Materials provided:
□ □ □

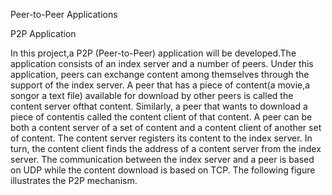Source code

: Peer-to-Peer Applications

P2P Application 

In this project,a P2P (Peer-to-Peer) application will be developed.The application consists of an index server and a number of peers. Under this application, peers can exchange content among themselves through the support of the index server. A peer that has a piece of content(a movie,a songor a text file) available for download by other peers is called the content server ofthat content. Similarly, a peer that wants to download a piece of contentis called the content client of that content. A peer can be both a content server of a set of content and a content client of another set of content. The content server registers its content to the index server. In turn, the content client finds the address of a content server from the index server. The communication between the index server and a peer is based on UDP while the content download is based on TCP. The following figure illustrates the P2P mechanism.
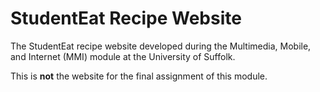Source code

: # StudentEat Recipe Website

The StudentEat recipe website developed during the Multimedia, Mobile, and Internet (MMI) module at the University of Suffolk.

This is __not__ the website for the final assignment of this module.
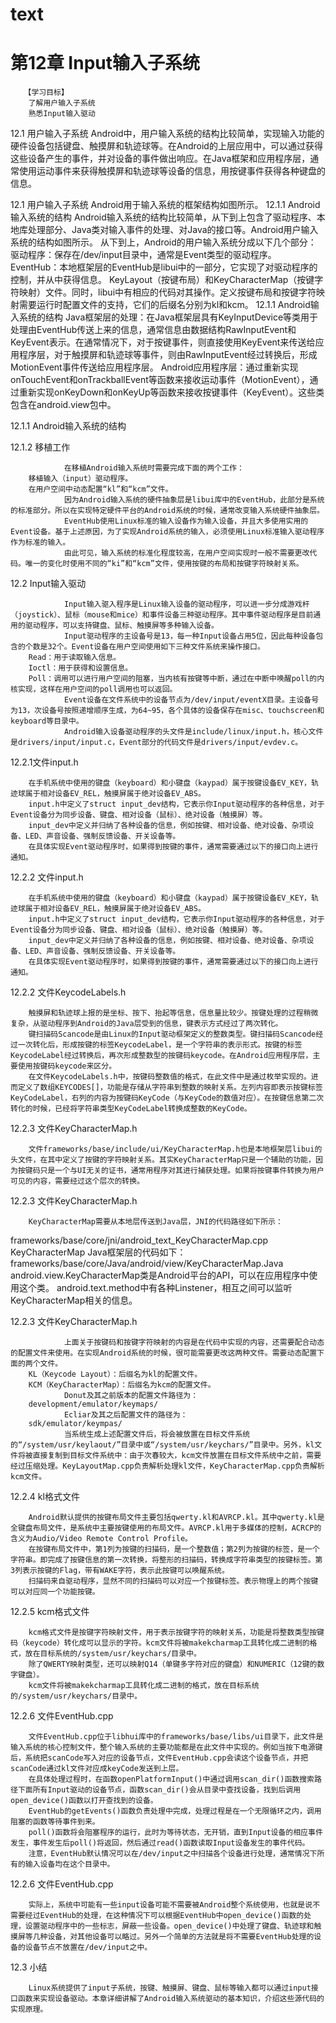 # text

# 第12章 Input输入子系统

       【学习目标】
        了解用户输入子系统
        熟悉Input输入驱动

12.1 用户输入子系统
        Android中，用户输入系统的结构比较简单，实现输入功能的硬件设备包括键盘、触摸屏和轨迹球等。在Android的上层应用中，可以通过获得这些设备产生的事件，并对设备的事件做出响应。在Java框架和应用程序层，通常使用运动事件来获得触摸屏和轨迹球等设备的信息，用按键事件获得各种键盘的信息。

12.1 用户输入子系统
        Android用于输入系统的框架结构如图所示。
12.1.1 Android输入系统的结构
                Android输入系统的结构比较简单，从下到上包含了驱动程序、本地库处理部分、Java类对输入事件的处理、对Java的接口等。Android用户输入系统的结构如图所示。
        从下到上，Android的用户输入系统分成以下几个部分：
        驱动程序：保存在/dev/input目录中，通常是Event类型的驱动程序。
        EventHub：本地框架层的EventHub是libui中的一部分，它实现了对驱动程序的控制，并从中获得信息。
        KeyLayout（按键布局）和KeyCharacterMap（按键字符映射）文件。同时，libui中有相应的代码对其操作。定义按键布局和按键字符映射需要运行时配置文件的支持，它们的后缀名分别为kl和kcm。
12.1.1 Android输入系统的结构
        Java框架层的处理：在Java框架层具有KeyInputDevice等类用于处理由EventHub传送上来的信息，通常信息由数据结构RawInputEvent和KeyEvent表示。在通常情况下，对于按键事件，则直接使用KeyEvent来传送给应用程序层，对于触摸屏和轨迹球等事件，则由RawInputEvent经过转换后，形成MotionEvent事件传送给应用程序层。
        Android应用程序层：通过重新实现onTouchEvent和onTrackballEvent等函数来接收运动事件（MotionEvent），通过重新实现onKeyDown和onKeyUp等函数来接收按键事件（KeyEvent）。这些类包含在android.view包中。

12.1.1 Android输入系统的结构


12.1.2 移植工作

                在移植Android输入系统时需要完成下面的两个工作：
        移植输入（input）驱动程序。
        在用户空间中动态配置“kl”和“kcm”文件。
                因为Android输入系统的硬件抽象层是libui库中的EventHub，此部分是系统的标准部分。所以在实现特定硬件平台的Android系统的时候，通常改变输入系统硬件抽象层。
                EventHub使用Linux标准的输入设备作为输入设备，并且大多使用实用的Event设备。基于上述原因，为了实现Android系统的输入，必须使用Linux标准输入驱动程序作为标准的输入。
                由此可见，输入系统的标准化程度较高，在用户空间实现时一般不需要更改代码。唯一的变化时使用不同的“ki”和“kcm”文件，使用按键的布局和按键字符映射关系。


12.2 Input输入驱动

                Input输入驱入程序是Linux输入设备的驱动程序，可以进一步分成游戏杆（joystick）、鼠标（mouse和mice）和事件设备三种驱动程序。其中事件驱动程序是目前通用的驱动程序，可以支持键盘、鼠标、触摸屏等多种输入设备。
                Input驱动程序的主设备号是13，每一种Input设备占用5位，因此每种设备包含的个数是32个。Event设备在用户空间使用如下三种文件系统来操作接口。
        Read：用于读取输入信息。
        Ioctl：用于获得和设置信息。
        Poll：调用可以进行用户空间的阻塞，当内核有按键等中断，通过在中断中唤醒poll的内核实现，这样在用户空间的poll调用也可以返回。
                Event设备在文件系统中的设备节点为/dev/input/eventX目录。主设备号为13，次设备号按照递增顺序生成，为64~95，各个具体的设备保存在misc、touchscreen和keyboard等目录中。
                Android输入设备驱动程序的头文件是include/linux/input.h，核心文件是drivers/input/input.c，Event部分的代码文件是drivers/input/evdev.c。


12.2.1文件input.h

        在手机系统中使用的键盘（keyboard）和小键盘（kaypad）属于按键设备EV_KEY，轨迹球属于相对设备EV_REL，触摸屏属于绝对设备EV_ABS。
        input.h中定义了struct input_dev结构，它表示你Input驱动程序的各种信息，对于Event设备分为同步设备、键盘、相对设备（鼠标）、绝对设备（触摸屏）等。
        input_dev中定义并归纳了各种设备的信息，例如按键、相对设备、绝对设备、杂项设备、LED、声音设备、强制反馈设备、开关设备等。
        在具体实现Event驱动程序时，如果得到按键的事件，通常需要通过以下的接口向上进行通知。

12.2.2 文件input.h

        在手机系统中使用的键盘（keyboard）和小键盘（kaypad）属于按键设备EV_KEY，轨迹球属于相对设备EV_REL，触摸屏属于绝对设备EV_ABS。
        input.h中定义了struct input_dev结构，它表示你Input驱动程序的各种信息，对于Event设备分为同步设备、键盘、相对设备（鼠标）、绝对设备（触摸屏）等。
        input_dev中定义并归纳了各种设备的信息，例如按键、相对设备、绝对设备、杂项设备、LED、声音设备、强制反馈设备、开关设备等。
        在具体实现Event驱动程序时，如果得到按键的事件，通常需要通过以下的接口向上进行通知。

12.2.2 文件KeycodeLabels.h

        触摸屏和轨迹球上报的是坐标、按下、抬起等信息，信息量比较少。按键处理的过程稍微复杂，从驱动程序到Android的Java层受到的信息，键表示方式经过了两次转化。
        键扫描码Scancode是由Linux的Input驱动框架定义的整数类型。键扫描码Scancode经过一次转化后，形成按键的标签KeycodeLabel，是一个字符串的表示形式。按键的标签KeycodeLabel经过转换后，再次形成整数型的按键码keycode。在Android应用程序层，主要使用按键码keycode来区分。
        在文件KeycodeLabels.h中，按键码整数值的格式，在此文件中是通过枚举实现的。进而定义了数组KEYCODES[]，功能是存储从字符串到整数的映射关系。左列内容即表示按键标签KeyCodeLabel，右列的内容为按键码KeyCode（与KeyCode的数值对应）。在按键信息第二次转化的时候，已经将字符串类型KeyCodeLabel转换成整数的KeyCode。

12.2.3 文件KeyCharacterMap.h

        文件frameworks/base/include/ui/KeyCharacterMap.h也是本地框架层libui的头文件，在其中定义了按键的字符映射关系。其实KeyCharacterMap只是一个辅助的功能，因为按键码只是一个与UI无关的证书，通常用程序对其进行捕获处理。如果将按键事件转换为用户可见的内容，需要经过这个层次的转换。

12.2.3 文件KeyCharacterMap.h

        KeyCharacterMap需要从本地层传送到Java层，JNI的代码路径如下所示：
frameworks/base/core/jni/android_text_KeyCharacterMap.cpp
        KeyCharacterMap Java框架层的代码如下：
frameworks/base/core/Java/android/view/KeyCharacterMap.Java
        android.view.KeyCharacterMap类是Android平台的API，可以在应用程序中使用这个类。
        android.text.method中有各种Linstener，相互之间可以监听KeyCharacterMap相关的信息。

12.2.3 文件KeyCharacterMap.h

                上面关于按键码和按键字符映射的内容是在代码中实现的内容，还需要配合动态的配置文件来使用。在实现Android系统的时候，很可能需要更改这两种文件。需要动态配置下面的两个文件。
        KL（Keycode Layout）：后缀名为kl的配置文件。
        KCM（KeyCharacterMap）：后缀名为kcm的配置文件。
                Donut及其之前版本的配置文件路径为：
        development/emulator/keymaps/
                Ecliar及其之后配置文件的路径为：
        sdk/emulator/keympas/
                当系统生成上述配置文件后，将会被放置在目标文件系统的“/system/usr/keylaout/”目录中或“/system/usr/keychars/”目录中。另外，kl文件将被直接复制到目标文件系统中：由于次春较大，kcm文件放置在目标文件系统中之前，需要经过压缩处理。KeyLayoutMap.cpp负责解析处理kl文件，KeyCharacterMap.cpp负责解析kcm文件。



12.2.4  kl格式文件

        Android默认提供的按键布局文件主要包括qwerty.kl和AVRCP.kl。其中qwerty.kl是全键盘布局文件，是系统中主要按键使用的布局文件。AVRCP.kl用于多媒体的控制，ACRCP的含义为Audio/Video Remote Control Profile。
        在按键布局文件中，第1列为按键的扫描码，是一个整数值；第2列为按键的标签，是一个字符串。即完成了按键信息的第一次转换，将整形的扫描码，转换成字符串类型的按键标签。第3列表示按键的Flag，带有WAKE字符，表示此按键可以唤醒系统。
        扫描码来自驱动程序，显然不同的扫描码可以对应一个按键标签。表示物理上的两个按键可以对应同一个功能按键。


12.2.5   kcm格式文件

        kcm格式文件是按键字符映射文件，用于表示按键字符的映射关系，功能是将整数类型按键码（keycode）转化成可以显示的字符。kcm文件将被makekcharmap工具转化成二进制的格式，放在目标系统的/system/usr/keychars/目录中。
        除了QWERTY映射类型，还可以映射Q14（单键多字符对应的键盘）和NUMERIC（12键的数字键盘）。
        kcm文件将被makekcharmap工具转化成二进制的格式，放在目标系统的/system/usr/keychars/目录中。


12.2.6 文件EventHub.cpp

        文件EventHub.cpp位于libhui库中的frameworks/base/libs/ui目录下，此文件是输入系统的核心控制文件，整个输入系统的主要功能都是在此文件中实现的。例如当按下电源键后，系统把scanCode写入对应的设备节点，文件EventHub.cpp会读这个设备节点，并把scanCode通过kl文件对应成keyCode发送到上层。
        在具体处理过程时，在函数openPlatformInput()中通过调用scan_dir()函数搜索路径下面所有Input驱动的设备节点，函数scan_dir()会从目录中查找设备，找到后调用open_device()函数以打开查找到的设备。
        EventHub的getEvents()函数负责处理中完成，处理过程是在一个无限循环之内，调用阻塞的函数等待事件到来。
        poll()函数将会阻塞程序的运行，此时为等待状态，无开销，直到Input设备的相应事件发生，事件发生后poll()将返回，然后通过read()函数读取Input设备发生的事件代码。
        注意，EventHub默认情况可以在/dev/input之中扫描各个设备进行处理，通常情况下所有的输入设备均在这个目录中。


12.2.6 文件EventHub.cpp

        实际上，系统中可能有一些input设备可能不需要被Android整个系统使用，也就是说不需要经过EventHub的处理，在这种情况下可以根据EventHub中open_device()函数的处理，设置驱动程序中的一些标志，屏蔽一些设备。open_device()中处理了键盘、轨迹球和触摸屏等几种设备，对其他设备可以略过。另外一个简单的方法就是将不需要EventHub处理的设备的设备节点不放置在/dev/input之中。


12.3 小结

        Linux系统提供了input子系统，按键、触摸屏、键盘、鼠标等输入都可以通过input接口函数来实现设备驱动。本章详细讲解了Android输入系统驱动的基本知识，介绍这些源代码的实现原理。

□ □ □

What is being asked: Above are the records. Copy the lines beginning at the one that has "Android中，用户输入系" and ending with the one that has "驱动程序：保存在/dev/i", unchanged.

Exercise answer:
        Android中，用户输入系统的结构比较简单，实现输入功能的硬件设备包括键盘、触摸屏和轨迹球等。在Android的上层应用中，可以通过获得这些设备产生的事件，并对设备的事件做出响应。在Java框架和应用程序层，通常使用运动事件来获得触摸屏和轨迹球等设备的信息，用按键事件获得各种键盘的信息。

12.1 用户输入子系统
        Android用于输入系统的框架结构如图所示。
12.1.1 Android输入系统的结构
                Android输入系统的结构比较简单，从下到上包含了驱动程序、本地库处理部分、Java类对输入事件的处理、对Java的接口等。Android用户输入系统的结构如图所示。
        从下到上，Android的用户输入系统分成以下几个部分：
        驱动程序：保存在/dev/input目录中，通常是Event类型的驱动程序。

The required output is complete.